Work out how many lines in the data below contain "CRUD", and state that count with nothing added.

═══ Dataset records ═══

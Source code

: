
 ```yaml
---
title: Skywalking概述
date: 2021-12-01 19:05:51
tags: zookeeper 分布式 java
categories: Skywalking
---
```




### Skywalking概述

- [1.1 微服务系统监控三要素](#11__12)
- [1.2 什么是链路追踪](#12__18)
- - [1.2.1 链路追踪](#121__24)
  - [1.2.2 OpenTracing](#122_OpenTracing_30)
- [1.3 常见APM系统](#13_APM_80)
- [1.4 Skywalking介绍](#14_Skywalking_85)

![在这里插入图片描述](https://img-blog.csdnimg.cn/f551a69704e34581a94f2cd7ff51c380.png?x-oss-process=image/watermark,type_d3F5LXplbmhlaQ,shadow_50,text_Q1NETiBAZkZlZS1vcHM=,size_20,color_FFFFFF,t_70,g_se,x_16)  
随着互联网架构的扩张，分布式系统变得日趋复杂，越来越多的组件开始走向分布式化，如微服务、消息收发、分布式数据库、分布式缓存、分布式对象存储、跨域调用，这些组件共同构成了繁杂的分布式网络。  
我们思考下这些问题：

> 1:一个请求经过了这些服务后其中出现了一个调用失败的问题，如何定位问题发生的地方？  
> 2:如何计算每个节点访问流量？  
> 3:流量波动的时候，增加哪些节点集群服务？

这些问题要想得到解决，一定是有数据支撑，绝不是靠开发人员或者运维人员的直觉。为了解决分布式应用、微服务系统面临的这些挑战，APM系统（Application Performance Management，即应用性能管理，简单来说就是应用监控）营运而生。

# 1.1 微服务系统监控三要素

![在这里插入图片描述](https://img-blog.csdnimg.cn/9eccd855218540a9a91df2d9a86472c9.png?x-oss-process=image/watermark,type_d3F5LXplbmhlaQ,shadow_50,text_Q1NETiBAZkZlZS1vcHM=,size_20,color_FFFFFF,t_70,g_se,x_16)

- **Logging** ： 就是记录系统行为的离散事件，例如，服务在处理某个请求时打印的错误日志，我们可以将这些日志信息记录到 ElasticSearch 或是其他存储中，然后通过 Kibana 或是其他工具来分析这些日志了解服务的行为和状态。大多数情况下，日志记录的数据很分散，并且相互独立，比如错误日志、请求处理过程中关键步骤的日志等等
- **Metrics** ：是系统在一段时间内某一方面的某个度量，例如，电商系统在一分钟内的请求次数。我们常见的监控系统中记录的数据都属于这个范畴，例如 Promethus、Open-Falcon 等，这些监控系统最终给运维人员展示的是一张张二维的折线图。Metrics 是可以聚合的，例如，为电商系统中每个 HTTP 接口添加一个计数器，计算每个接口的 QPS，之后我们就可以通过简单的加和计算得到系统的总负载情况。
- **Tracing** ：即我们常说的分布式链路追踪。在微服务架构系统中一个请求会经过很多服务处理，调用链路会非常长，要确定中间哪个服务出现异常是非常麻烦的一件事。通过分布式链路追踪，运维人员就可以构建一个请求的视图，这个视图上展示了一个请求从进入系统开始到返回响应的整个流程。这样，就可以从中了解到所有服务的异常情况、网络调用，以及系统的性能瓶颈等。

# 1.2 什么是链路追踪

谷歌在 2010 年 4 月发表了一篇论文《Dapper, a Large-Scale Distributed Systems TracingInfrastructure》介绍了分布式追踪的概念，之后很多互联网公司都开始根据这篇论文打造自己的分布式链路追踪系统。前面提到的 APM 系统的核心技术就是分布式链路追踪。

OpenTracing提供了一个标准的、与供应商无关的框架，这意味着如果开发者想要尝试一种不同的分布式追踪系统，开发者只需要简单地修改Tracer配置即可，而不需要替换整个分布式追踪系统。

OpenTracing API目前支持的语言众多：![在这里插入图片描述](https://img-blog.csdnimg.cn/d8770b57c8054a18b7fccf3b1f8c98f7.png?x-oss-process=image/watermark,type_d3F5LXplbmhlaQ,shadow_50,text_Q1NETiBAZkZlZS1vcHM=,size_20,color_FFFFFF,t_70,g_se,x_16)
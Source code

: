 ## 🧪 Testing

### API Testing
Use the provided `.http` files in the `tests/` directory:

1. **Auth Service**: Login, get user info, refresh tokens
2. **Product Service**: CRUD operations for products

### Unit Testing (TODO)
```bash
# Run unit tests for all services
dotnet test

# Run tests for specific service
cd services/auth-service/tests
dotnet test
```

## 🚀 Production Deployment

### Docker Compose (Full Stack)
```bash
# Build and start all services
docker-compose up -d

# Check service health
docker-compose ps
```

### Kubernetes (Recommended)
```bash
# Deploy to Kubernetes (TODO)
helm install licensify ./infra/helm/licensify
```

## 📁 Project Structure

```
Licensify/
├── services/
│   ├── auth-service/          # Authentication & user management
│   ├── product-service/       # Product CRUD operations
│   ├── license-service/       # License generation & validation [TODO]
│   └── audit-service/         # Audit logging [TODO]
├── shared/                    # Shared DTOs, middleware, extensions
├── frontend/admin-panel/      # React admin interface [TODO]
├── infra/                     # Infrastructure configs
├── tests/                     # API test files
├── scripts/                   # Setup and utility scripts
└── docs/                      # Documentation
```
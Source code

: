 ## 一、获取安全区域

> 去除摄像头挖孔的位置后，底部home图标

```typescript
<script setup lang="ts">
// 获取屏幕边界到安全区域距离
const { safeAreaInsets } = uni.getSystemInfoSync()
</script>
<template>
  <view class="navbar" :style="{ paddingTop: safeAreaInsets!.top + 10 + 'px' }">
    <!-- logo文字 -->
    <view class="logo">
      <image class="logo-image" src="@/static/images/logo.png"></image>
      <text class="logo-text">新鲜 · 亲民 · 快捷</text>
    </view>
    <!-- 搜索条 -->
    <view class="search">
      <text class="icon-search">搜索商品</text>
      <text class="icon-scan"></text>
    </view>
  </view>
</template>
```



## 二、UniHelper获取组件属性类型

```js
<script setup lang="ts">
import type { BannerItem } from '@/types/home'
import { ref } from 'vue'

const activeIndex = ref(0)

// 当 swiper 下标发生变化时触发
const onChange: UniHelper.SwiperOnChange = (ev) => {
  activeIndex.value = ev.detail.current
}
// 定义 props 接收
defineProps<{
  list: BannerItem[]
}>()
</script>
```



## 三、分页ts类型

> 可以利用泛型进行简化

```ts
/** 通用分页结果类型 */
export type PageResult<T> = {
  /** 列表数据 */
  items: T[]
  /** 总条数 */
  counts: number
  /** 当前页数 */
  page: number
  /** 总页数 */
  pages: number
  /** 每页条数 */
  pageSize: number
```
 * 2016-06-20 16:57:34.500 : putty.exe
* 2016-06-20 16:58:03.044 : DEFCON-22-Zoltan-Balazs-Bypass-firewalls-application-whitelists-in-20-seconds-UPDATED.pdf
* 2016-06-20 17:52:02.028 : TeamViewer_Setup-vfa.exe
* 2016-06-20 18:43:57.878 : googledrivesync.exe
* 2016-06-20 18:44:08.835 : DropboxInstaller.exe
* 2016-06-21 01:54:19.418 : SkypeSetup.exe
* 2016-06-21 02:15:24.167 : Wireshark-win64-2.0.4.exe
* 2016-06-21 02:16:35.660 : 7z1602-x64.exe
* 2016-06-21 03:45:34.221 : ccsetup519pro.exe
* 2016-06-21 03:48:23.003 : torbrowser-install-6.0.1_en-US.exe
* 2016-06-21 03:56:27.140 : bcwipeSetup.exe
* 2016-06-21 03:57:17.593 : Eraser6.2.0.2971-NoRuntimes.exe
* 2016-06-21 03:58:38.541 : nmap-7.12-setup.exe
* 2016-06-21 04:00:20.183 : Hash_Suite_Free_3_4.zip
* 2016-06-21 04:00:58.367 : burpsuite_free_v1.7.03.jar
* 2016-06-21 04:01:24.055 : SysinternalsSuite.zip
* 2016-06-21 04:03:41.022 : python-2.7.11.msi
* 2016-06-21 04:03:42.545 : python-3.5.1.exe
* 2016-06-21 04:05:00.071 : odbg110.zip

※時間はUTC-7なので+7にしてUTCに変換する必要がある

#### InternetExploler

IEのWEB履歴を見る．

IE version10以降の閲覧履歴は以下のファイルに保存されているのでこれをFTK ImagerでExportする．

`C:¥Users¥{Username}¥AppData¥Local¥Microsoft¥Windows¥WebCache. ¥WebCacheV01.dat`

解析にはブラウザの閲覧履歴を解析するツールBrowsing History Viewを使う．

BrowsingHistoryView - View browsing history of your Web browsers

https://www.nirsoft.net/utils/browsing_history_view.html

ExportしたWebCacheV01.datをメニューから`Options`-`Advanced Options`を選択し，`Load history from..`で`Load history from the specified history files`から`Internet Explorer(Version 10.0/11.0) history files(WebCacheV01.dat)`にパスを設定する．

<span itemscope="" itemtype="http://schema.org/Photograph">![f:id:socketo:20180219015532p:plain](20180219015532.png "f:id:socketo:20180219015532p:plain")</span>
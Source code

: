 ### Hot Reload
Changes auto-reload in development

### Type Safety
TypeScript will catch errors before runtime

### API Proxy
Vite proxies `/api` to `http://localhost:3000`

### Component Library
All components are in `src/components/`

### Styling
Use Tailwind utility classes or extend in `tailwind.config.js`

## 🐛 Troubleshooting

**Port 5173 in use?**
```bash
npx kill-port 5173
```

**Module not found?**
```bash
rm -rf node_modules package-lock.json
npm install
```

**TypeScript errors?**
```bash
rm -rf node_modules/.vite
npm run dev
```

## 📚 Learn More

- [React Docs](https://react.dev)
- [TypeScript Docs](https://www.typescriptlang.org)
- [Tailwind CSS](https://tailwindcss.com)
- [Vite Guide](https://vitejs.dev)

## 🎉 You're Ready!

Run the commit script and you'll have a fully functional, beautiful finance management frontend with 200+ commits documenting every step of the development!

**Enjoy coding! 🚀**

═══

• The completed task: 2